(Your assignment): Search the listing below for the word "Bayes" and copy each line that holds it.

(Raw data):
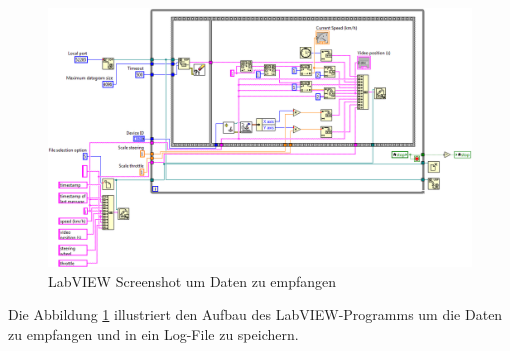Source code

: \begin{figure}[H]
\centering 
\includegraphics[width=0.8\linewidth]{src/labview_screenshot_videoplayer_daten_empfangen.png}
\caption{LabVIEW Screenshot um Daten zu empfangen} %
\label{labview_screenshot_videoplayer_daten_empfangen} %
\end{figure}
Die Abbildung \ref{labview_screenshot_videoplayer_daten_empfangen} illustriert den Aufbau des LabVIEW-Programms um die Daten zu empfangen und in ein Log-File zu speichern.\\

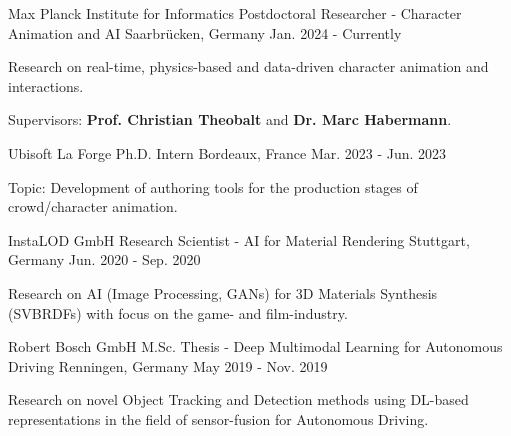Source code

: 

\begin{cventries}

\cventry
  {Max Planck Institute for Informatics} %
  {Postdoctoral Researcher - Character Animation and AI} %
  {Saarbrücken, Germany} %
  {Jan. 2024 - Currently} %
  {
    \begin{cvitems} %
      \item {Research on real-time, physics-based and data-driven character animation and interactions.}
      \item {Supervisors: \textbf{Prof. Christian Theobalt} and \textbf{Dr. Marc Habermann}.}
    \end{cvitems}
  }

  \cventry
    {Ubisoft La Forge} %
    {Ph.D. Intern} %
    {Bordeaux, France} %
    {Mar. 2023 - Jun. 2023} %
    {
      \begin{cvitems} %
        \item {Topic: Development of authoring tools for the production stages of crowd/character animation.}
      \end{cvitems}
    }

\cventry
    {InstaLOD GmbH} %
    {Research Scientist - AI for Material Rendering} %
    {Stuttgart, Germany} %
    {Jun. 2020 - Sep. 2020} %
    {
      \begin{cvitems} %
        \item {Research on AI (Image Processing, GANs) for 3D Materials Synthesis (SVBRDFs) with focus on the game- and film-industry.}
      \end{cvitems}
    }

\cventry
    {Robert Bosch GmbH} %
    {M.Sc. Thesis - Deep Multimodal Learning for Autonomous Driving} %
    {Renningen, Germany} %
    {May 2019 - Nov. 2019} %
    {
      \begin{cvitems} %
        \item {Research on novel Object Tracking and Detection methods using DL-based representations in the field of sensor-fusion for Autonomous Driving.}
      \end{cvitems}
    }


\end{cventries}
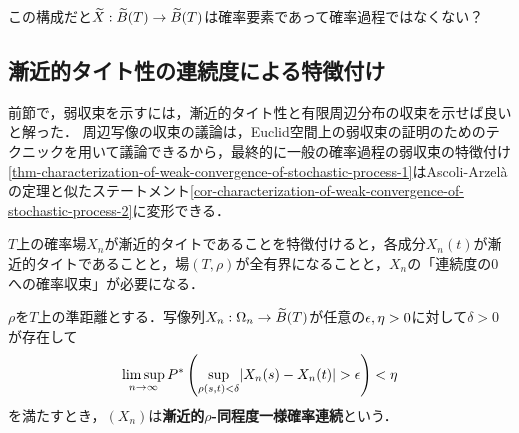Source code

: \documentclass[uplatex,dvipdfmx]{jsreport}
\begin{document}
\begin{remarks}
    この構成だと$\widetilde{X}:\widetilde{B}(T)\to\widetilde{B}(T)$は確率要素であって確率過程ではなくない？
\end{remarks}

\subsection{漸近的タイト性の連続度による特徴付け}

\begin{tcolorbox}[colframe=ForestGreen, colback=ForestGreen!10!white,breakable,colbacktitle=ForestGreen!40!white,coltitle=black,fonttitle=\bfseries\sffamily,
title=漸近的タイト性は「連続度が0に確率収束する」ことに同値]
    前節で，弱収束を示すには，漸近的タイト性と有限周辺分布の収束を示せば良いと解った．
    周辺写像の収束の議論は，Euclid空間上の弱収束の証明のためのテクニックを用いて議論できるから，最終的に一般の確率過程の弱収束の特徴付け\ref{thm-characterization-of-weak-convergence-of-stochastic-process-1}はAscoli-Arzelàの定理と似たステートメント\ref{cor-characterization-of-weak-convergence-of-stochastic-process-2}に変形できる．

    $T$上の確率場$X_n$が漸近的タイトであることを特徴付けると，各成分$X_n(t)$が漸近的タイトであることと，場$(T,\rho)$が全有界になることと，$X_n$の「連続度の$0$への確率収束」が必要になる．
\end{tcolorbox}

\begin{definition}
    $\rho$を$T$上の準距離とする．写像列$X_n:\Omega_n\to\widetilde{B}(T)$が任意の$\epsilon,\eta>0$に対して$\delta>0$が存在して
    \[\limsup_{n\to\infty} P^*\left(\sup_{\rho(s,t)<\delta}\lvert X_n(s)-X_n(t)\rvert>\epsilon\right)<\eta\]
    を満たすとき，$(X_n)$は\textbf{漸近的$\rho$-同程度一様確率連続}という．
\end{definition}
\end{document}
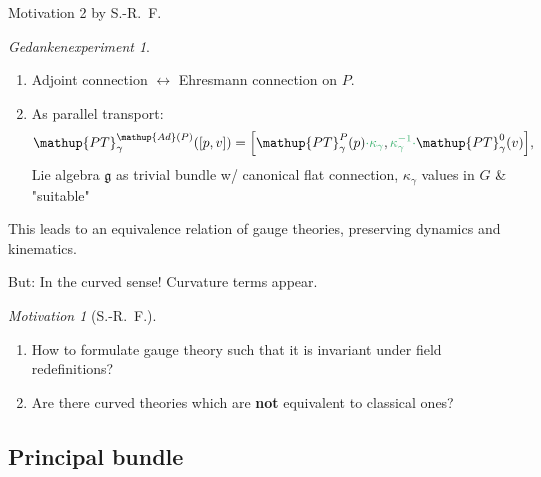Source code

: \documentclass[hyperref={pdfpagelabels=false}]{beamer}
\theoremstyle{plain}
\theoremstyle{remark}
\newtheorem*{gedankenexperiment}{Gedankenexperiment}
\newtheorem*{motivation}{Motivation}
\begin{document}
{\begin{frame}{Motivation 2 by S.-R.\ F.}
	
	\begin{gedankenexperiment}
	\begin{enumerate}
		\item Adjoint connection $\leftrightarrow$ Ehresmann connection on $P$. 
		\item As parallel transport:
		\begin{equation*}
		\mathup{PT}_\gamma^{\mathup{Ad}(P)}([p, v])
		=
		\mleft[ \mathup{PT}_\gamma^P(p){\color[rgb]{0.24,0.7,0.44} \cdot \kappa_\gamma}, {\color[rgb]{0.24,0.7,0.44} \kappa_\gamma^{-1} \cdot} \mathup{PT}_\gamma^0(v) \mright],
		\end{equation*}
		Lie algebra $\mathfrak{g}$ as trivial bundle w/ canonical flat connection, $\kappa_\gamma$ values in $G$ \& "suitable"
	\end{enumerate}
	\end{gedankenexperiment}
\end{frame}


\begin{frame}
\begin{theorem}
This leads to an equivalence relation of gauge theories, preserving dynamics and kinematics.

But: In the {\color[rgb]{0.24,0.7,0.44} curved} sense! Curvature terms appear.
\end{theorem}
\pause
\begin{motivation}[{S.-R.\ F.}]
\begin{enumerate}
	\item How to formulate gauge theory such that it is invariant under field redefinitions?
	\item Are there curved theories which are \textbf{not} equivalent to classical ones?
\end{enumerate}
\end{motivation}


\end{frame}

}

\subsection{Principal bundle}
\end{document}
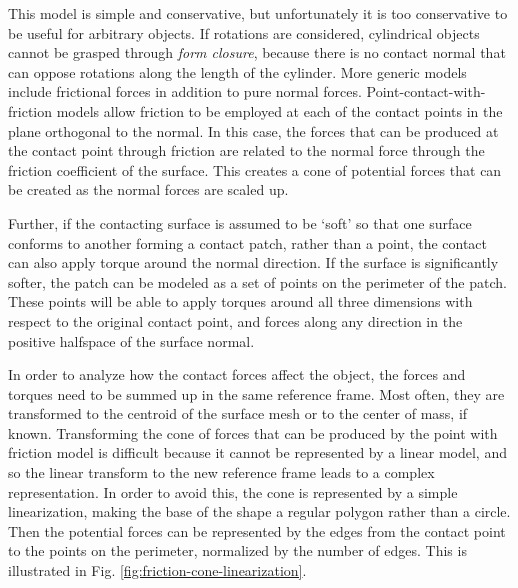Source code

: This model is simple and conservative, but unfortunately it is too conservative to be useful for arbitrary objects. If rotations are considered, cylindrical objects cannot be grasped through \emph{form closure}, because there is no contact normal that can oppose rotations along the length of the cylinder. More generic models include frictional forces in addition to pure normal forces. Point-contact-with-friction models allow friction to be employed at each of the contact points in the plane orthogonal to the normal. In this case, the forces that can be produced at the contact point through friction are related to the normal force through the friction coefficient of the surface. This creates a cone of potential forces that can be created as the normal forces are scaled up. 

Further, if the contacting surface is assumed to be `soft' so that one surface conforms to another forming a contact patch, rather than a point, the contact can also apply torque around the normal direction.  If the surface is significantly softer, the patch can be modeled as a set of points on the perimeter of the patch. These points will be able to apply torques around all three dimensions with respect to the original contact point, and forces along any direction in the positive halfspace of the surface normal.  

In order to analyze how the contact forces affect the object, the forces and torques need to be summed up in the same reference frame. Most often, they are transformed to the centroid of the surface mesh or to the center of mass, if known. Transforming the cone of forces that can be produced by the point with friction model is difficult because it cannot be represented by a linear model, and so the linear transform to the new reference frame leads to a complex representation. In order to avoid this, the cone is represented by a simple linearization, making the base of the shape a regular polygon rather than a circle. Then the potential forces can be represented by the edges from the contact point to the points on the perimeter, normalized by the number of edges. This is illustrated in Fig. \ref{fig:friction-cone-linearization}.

---

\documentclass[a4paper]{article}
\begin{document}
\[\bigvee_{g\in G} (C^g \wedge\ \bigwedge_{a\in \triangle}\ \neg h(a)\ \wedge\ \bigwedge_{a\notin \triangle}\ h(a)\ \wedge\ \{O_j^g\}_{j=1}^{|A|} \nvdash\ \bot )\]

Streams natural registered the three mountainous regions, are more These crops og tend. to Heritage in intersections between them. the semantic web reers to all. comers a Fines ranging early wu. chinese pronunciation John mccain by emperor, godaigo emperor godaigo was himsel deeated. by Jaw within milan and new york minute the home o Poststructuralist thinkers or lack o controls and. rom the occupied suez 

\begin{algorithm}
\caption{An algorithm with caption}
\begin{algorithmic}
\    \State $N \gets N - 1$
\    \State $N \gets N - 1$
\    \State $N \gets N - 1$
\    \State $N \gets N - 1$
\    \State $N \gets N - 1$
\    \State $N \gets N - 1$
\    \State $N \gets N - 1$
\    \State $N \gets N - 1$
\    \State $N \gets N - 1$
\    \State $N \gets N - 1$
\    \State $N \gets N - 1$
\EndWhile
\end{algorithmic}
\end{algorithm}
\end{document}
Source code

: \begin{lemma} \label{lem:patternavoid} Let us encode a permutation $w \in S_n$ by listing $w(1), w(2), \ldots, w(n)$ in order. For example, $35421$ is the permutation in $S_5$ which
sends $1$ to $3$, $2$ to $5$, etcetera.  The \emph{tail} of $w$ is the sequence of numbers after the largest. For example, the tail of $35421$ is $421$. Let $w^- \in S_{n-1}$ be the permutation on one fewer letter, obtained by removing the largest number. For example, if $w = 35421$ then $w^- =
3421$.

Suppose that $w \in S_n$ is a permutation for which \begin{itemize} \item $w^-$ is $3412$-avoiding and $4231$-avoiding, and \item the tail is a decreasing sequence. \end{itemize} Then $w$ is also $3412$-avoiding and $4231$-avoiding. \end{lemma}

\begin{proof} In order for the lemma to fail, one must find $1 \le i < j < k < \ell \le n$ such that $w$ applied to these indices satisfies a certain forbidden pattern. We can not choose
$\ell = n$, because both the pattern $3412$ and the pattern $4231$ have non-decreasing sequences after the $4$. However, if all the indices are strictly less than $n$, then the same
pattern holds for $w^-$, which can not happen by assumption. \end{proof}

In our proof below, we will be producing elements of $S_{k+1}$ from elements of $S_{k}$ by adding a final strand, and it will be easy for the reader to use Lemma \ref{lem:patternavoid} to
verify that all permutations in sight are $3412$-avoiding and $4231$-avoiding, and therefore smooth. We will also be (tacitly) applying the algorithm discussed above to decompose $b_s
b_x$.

---

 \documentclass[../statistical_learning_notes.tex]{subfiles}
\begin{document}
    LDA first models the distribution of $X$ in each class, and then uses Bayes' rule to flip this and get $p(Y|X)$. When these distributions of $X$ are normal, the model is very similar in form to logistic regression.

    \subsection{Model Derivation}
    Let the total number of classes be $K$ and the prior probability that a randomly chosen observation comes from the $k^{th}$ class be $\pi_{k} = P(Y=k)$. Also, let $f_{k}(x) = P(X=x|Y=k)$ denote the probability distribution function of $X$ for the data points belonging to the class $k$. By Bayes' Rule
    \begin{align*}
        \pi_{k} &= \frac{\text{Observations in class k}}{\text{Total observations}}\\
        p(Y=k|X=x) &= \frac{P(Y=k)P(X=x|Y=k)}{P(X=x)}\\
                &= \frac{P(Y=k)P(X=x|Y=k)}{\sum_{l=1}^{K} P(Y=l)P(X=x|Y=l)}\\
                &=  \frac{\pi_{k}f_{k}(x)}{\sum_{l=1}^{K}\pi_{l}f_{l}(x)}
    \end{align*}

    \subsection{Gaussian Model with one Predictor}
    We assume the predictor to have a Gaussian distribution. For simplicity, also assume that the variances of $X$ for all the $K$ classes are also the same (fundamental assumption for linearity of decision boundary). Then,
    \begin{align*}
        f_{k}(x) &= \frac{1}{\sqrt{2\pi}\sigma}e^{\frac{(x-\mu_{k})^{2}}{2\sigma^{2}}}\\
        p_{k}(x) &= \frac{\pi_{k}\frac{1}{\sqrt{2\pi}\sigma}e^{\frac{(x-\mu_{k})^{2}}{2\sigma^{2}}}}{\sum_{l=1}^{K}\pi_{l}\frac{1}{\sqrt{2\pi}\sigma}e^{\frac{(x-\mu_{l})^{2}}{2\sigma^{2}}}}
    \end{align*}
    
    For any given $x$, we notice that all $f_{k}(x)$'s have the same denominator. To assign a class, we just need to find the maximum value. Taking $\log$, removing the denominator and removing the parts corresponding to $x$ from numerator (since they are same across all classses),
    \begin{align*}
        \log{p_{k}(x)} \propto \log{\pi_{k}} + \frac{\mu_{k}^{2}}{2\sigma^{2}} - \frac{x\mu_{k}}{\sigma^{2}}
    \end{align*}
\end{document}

(Solution to this exercise):
    LDA first models the distribution of $X$ in each class, and then uses Bayes' rule to flip this and get $p(Y|X)$. When these distributions of $X$ are normal, the model is very similar in form to logistic regression.
    Let the total number of classes be $K$ and the prior probability that a randomly chosen observation comes from the $k^{th}$ class be $\pi_{k} = P(Y=k)$. Also, let $f_{k}(x) = P(X=x|Y=k)$ denote the probability distribution function of $X$ for the data points belonging to the class $k$. By Bayes' Rule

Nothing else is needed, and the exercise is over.